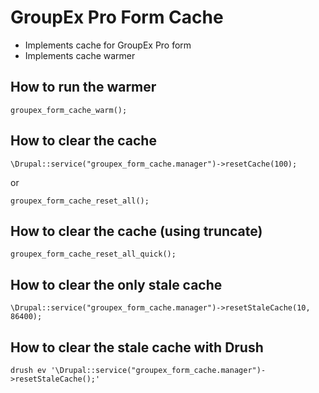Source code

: # GroupEx Pro Form Cache

  * Implements cache for GroupEx Pro form
  * Implements cache warmer
  
## How to run the warmer

``groupex_form_cache_warm();``

## How to clear the cache

``\Drupal::service("groupex_form_cache.manager")->resetCache(100);``

or

``groupex_form_cache_reset_all();``

## How to clear the cache (using truncate)

``groupex_form_cache_reset_all_quick();``

## How to clear the only stale cache

``\Drupal::service("groupex_form_cache.manager")->resetStaleCache(10, 86400);``

## How to clear the stale cache with Drush

``drush ev '\Drupal::service("groupex_form_cache.manager")->resetStaleCache();'``
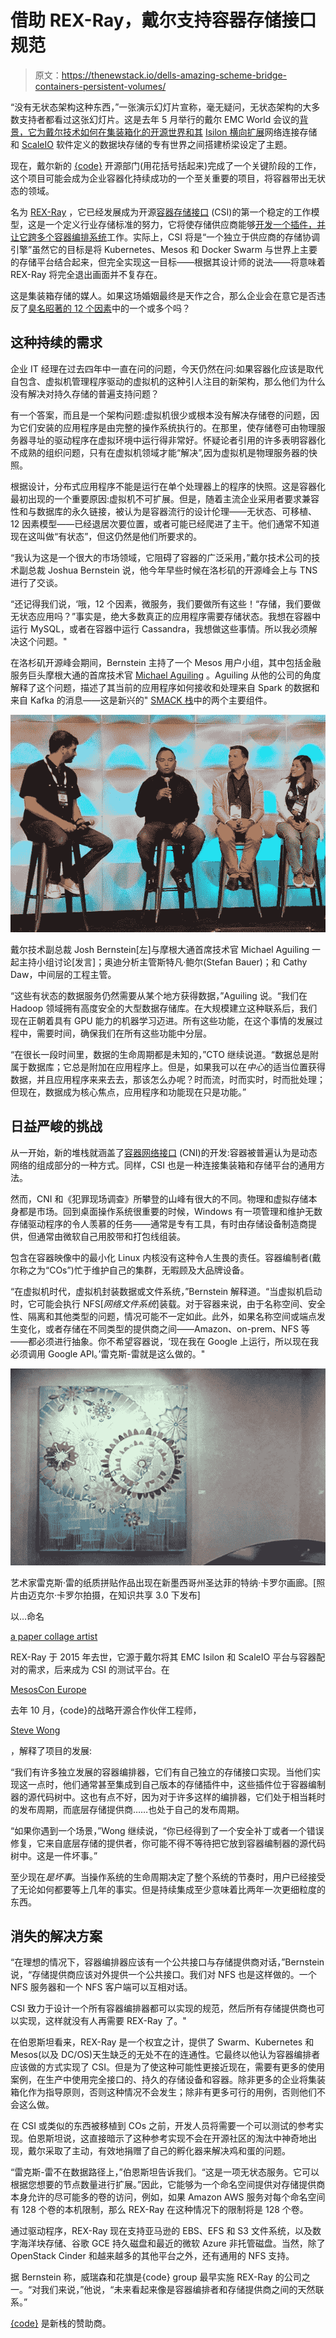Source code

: # 借助 REX-Ray，戴尔支持容器存储接口规范

> 原文：<https://thenewstack.io/dells-amazing-scheme-bridge-containers-persistent-volumes/>

“没有无状态架构这种东西，”一张演示幻灯片宣称，毫无疑问，无状态架构的大多数支持者都看过这张幻灯片。这是去年 5 月举行的戴尔 EMC World 会议的[背景，它为戴尔技术如何在集装箱化的开源世界和其](https://www.slideshare.net/codedellemc/deep-dive-on-rexray-libstorage-and-the-container-storage-interface-clinton-kitson-dell-emc-world-2017) [Isilon 横向扩展](https://www.dellemc.com/en-us/storage/isilon/index.htm#collapse=)网络连接存储和 [ScaleIO](https://www.dellemc.com/en-us/storage/scaleio/index.htm#collapse=) 软件定义的数据块存储的专有世界之间搭建桥梁设定了主题。

现在，戴尔新的 [{code}](http://web.archive.org/web/20180220231349/https://thecodeteam.com/) 开源部门(用花括号括起来)完成了一个关键阶段的工作，这个项目可能会成为企业容器化持续成功的一个至关重要的项目，将容器带出无状态的领域。

名为 [REX-Ray](https://github.com/rexray/rexray) ，它已经发展成为开源[容器存储接口](https://github.com/container-storage-interface/spec) (CSI)的第一个稳定的工作模型，这是一个定义行业存储标准的努力，它将使存储供应商能够[开发一个插件，并让它跨多个容器编排系统](https://github.com/container-storage-interface/spec/blob/master/spec.md)工作。实际上，CSI 将是“一个独立于供应商的存储协调引擎”虽然它的目标是将 Kubernetes、Mesos 和 Docker Swarm 与世界上主要的存储平台结合起来，但完全实现这一目标——根据其设计师的说法——将意味着 REX-Ray 将完全退出画面并不复存在。

这是集装箱存储的媒人。如果这场婚姻最终是天作之合，那么企业会在意它是否违反了[臭名昭著的 12 个因素](https://thenewstack.io/12-factor-app-streamlines-application-development/)中的一个或多个吗？

## 这种持续的需求

企业 IT 经理在过去四年中一直在问的问题，今天仍然在问:如果容器化应该是取代自包含、虚拟机管理程序驱动的虚拟机的这种引人注目的新架构，那么他们为什么没有解决对持久存储的普遍支持问题？

有一个答案，而且是一个架构问题:虚拟机很少或根本没有解决存储卷的问题，因为它们安装的应用程序是由完整的操作系统执行的。在那里，使存储卷可由物理服务器寻址的驱动程序在虚拟环境中运行得非常好。怀疑论者引用的许多表明容器化不成熟的组织问题，只有在虚拟机领域才能“解决”,因为虚拟机是物理服务器的快照。

根据设计，分布式应用程序不能是运行在单个处理器上的程序的快照。这是容器化最初出现的一个重要原因:虚拟机不可扩展。但是，随着主流企业采用者要求兼容性和与数据库的永久链接，被认为是容器流行的设计伦理——无状态、可移植、12 因素模型——已经退居次要位置，或者可能已经爬进了主干。他们通常不知道现在这叫做“有状态”，但这仍然是他们所要求的。

“我认为这是一个很大的市场领域，它阻碍了容器的广泛采用，”戴尔技术公司的技术副总裁 Joshua Bernstein 说，他今年早些时候在洛杉矶的开源峰会上与 TNS 进行了交谈。

“还记得我们说，‘哦，12 个因素，微服务，我们要做所有这些！“存储，我们要做无状态应用吗？”事实是，绝大多数真正的应用程序需要存储状态。我想在容器中运行 MySQL，或者在容器中运行 Cassandra，我想做这些事情。所以我必须解决这个问题。"

在洛杉矶开源峰会期间，Bernstein 主持了一个 Mesos 用户小组，其中包括金融服务巨头摩根大通的首席技术官 [Michael Aguiling](https://www.linkedin.com/in/michaelaguiling/) 。Aguiling 从他的公司的角度解释了这个问题，描述了其当前的应用程序如何接收和处理来自 Spark 的数据和来自 Kafka 的消息——这是新兴的" [SMACK 栈](https://thenewstack.io/the-smack-stack-on-mesospheres-dcos-gives-retailers-a-path-to-leave-amazon/)中的两个主要组件。

[![](img/0e3452c09074eb17d1813ca3de4e9766.png)](https://storage.googleapis.com/cdn.thenewstack.io/media/2017/11/a3ee8fc9-170914-josh-bernstein-code-02.jpg)

戴尔技术副总裁 Josh Bernstein[左]与摩根大通首席技术官 Michael Aguiling 一起主持小组讨论[发言]；奥迪分析主管斯特凡·鲍尔(Stefan Bauer)；和 Cathy Daw，中间层的工程主管。

“这些有状态的数据服务仍然需要从某个地方获得数据，”Aguiling 说。“我们在 Hadoop 领域拥有高度安全的大型数据存储库。在大规模建立这种联系后，我们现在正朝着具有 GPU 能力的机器学习迈进。所有这些功能，在这个事情的发展过程中，需要时间，确保我们在所有这些功能中分层。

“在很长一段时间里，数据的生命周期都是未知的，”CTO 继续说道。“数据总是附属于数据库；它总是附加在应用程序上。但是，如果我可以在*中心*的适当位置获得数据，并且应用程序来来去去，那该怎么办呢？时而流，时而实时，时而批处理；但现在，数据成为核心焦点，应用程序和功能现在只是功能。”

## 日益严峻的挑战

从一开始，新的堆栈就涵盖了[容器网络接口](https://thenewstack.io/container-networking-landscape-cni-coreos-cnm-docker/) (CNI)的开发:容器被普遍认为是动态网络的组成部分的一种方式。同样，CSI 也是一种连接集装箱和存储平台的通用方法。

然而，CNI 和《犯罪现场调查》所攀登的山峰有很大的不同。物理和虚拟存储本身都是市场。回到桌面操作系统很重要的时候，Windows 有一项管理和维护无数存储驱动程序的令人羡慕的任务——通常是专有工具，有时由存储设备制造商提供，但通常由微软自己用胶带和打包线组装。

包含在容器映像中的最小化 Linux 内核没有这种令人生畏的责任。容器编制者(戴尔称之为“COs”)忙于维护自己的集群，无暇顾及大品牌设备。

“在虚拟机时代，虚拟机封装数据或文件系统，”Bernstein 解释道。“当虚拟机启动时，它可能会执行 NFS[*网络文件系统*]装载。对于容器来说，由于名称空间、安全性、隔离和其他类型的问题，情况可能不一定如此。此外，如果名称空间或端点发生变化，或者存储在不同类型的提供商之间——Amazon、on-prem、NFS 等——都必须进行抽象。你不希望容器说，‘现在我在 Google 上运行，所以现在我必须调用 Google API。’雷克斯-雷就是这么做的。"

[![](img/1a4d24ec0136e2cb80c7dca2bd06d699.png)](https://storage.googleapis.com/cdn.thenewstack.io/media/2017/11/bb53574d-turnercarrollgallery2.jpg)

艺术家雷克斯·雷的纸质拼贴作品出现在新墨西哥州圣达菲的特纳·卡罗尔画廊。[照片由迈克尔·卡罗尔拍摄，在知识共享 3.0 下发布]

以…命名

[a paper collage artist](http://www.rexraystudio.com/)

REX-Ray 于 2015 年去世，它源于戴尔将其 EMC Isilon 和 ScaleIO 平台与容器配对的需求，后来成为 CSI 的测试平台。在

[MesosCon Europe](http://events17.linuxfoundation.org/events/archive/2016/mesoscon-europe)

去年 10 月，{code}的战略开源合作伙伴工程师，

[Steve Wong](https://github.com/cantbewong)

，解释了项目的发展:

“我们有许多独立发展的容器编排器，它们有自己独立的存储接口实现。当他们实现这一点时，他们通常甚至集成到自己版本的存储插件中，这些插件位于容器编制器的源代码树中。这也有点不好，因为对于许多这样的编排器，它们处于相当耗时的发布周期，而底层存储提供商……也处于自己的发布周期。

“如果你遇到一个场景，”Wong 继续说，“你已经得到了一个安全补丁或者一个错误修复，它来自底层存储的提供者，你可能不得不等待把它放到容器编制器的源代码树中。这是一件坏事。”

至少现在*是坏事*。当操作系统的生命周期决定了整个系统的节奏时，用户已经接受了无论如何都要等上几年的事实。但是持续集成至少意味着比两年一次更细粒度的东西。

## 消失的解决方案

“在理想的情况下，容器编排器应该有一个公共接口与存储提供商对话，”Bernstein 说，“存储提供商应该对外提供一个公共接口。我们对 NFS 也是这样做的。一个 NFS 服务器和一个 NFS 客户端可以互相对话。

CSI 致力于设计一个所有容器编排器都可以实现的规范，然后所有存储提供商也可以实现，这样就没有人再需要 REX-Ray 了。"

在伯恩斯坦看来，REX-Ray 是一个权宜之计，提供了 Swarm、Kubernetes 和 Mesos(以及 DC/OS)天生缺乏的无处不在的连通性。它最终以他认为容器编排者应该做的方式实现了 CSI。但是为了使这种可能性更接近现在，需要有更多的使用案例，在生产中使用完全接口的、持久的存储设备和容器。除非更多的企业将集装箱化作为指导原则，否则这种情况不会发生；除非有更多可行的用例，否则他们不会这么做。

在 CSI 或类似的东西被移植到 COs 之前，开发人员将需要一个可以测试的参考实现。伯恩斯坦说，这直接暗示了这种参考实现不会在开源社区的淘汰中神奇地出现，戴尔采取了主动，有效地捐赠了自己的孵化器来解决鸡和蛋的问题。

“雷克斯-雷不在数据路径上，”伯恩斯坦告诉我们。“这是一项无状态服务。它可以根据您想要的节点数量进行扩展。”因此，它能够为一个命名空间提供对存储提供商本身允许的尽可能多的卷的访问，例如，如果 Amazon AWS 服务对每个命名空间有 128 个卷的本机限制，那么 REX-Ray 在这种情况下的限制将是 128 个卷。

通过驱动程序，REX-Ray 现在支持亚马逊的 EBS、EFS 和 S3 文件系统，以及数字海洋块存储、谷歌 GCE 持久磁盘和最近的微软 Azure 非托管磁盘。当然，除了 OpenStack Cinder 和越来越多的其他平台之外，还有通用的 NFS 支持。

据 Bernstein 称，威瑞森和花旗是{code} group 最早实施 REX-Ray 的公司之一。“对我们来说，”他说，“未来看起来像是容器编排者和存储提供商之间的天然联系。”

[{code}](http://web.archive.org/web/20180220231349/https://thecodeteam.com/) 是新栈的赞助商。

<svg xmlns:xlink="http://www.w3.org/1999/xlink" viewBox="0 0 68 31" version="1.1"><title>Group</title> <desc>Created with Sketch.</desc></svg>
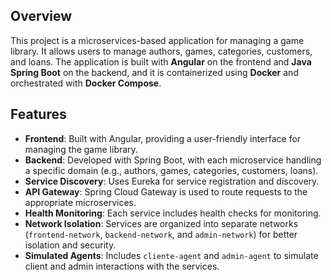 ## Overview
This project is a microservices-based application for managing a game library. It allows users to manage authors, games, categories, customers, and loans. The application is built with **Angular** on the frontend and **Java Spring Boot** on the backend, and it is containerized using **Docker** and orchestrated with **Docker Compose**.

## Features
- **Frontend**: Built with Angular, providing a user-friendly interface for managing the game library.
- **Backend**: Developed with Spring Boot, with each microservice handling a specific domain (e.g., authors, games, categories, customers, loans).
- **Service Discovery**: Uses Eureka for service registration and discovery.
- **API Gateway**: Spring Cloud Gateway is used to route requests to the appropriate microservices.
- **Health Monitoring**: Each service includes health checks for monitoring.
- **Network Isolation**: Services are organized into separate networks (`frontend-network`, `backend-network`, and `admin-network`) for better isolation and security.
- **Simulated Agents**: Includes `cliente-agent` and `admin-agent` to simulate client and admin interactions with the services.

Your task >> Make a copy of each line in the records that has the word "warmer".

Task answer >>
  * Implements cache warmer
## How to run the warmer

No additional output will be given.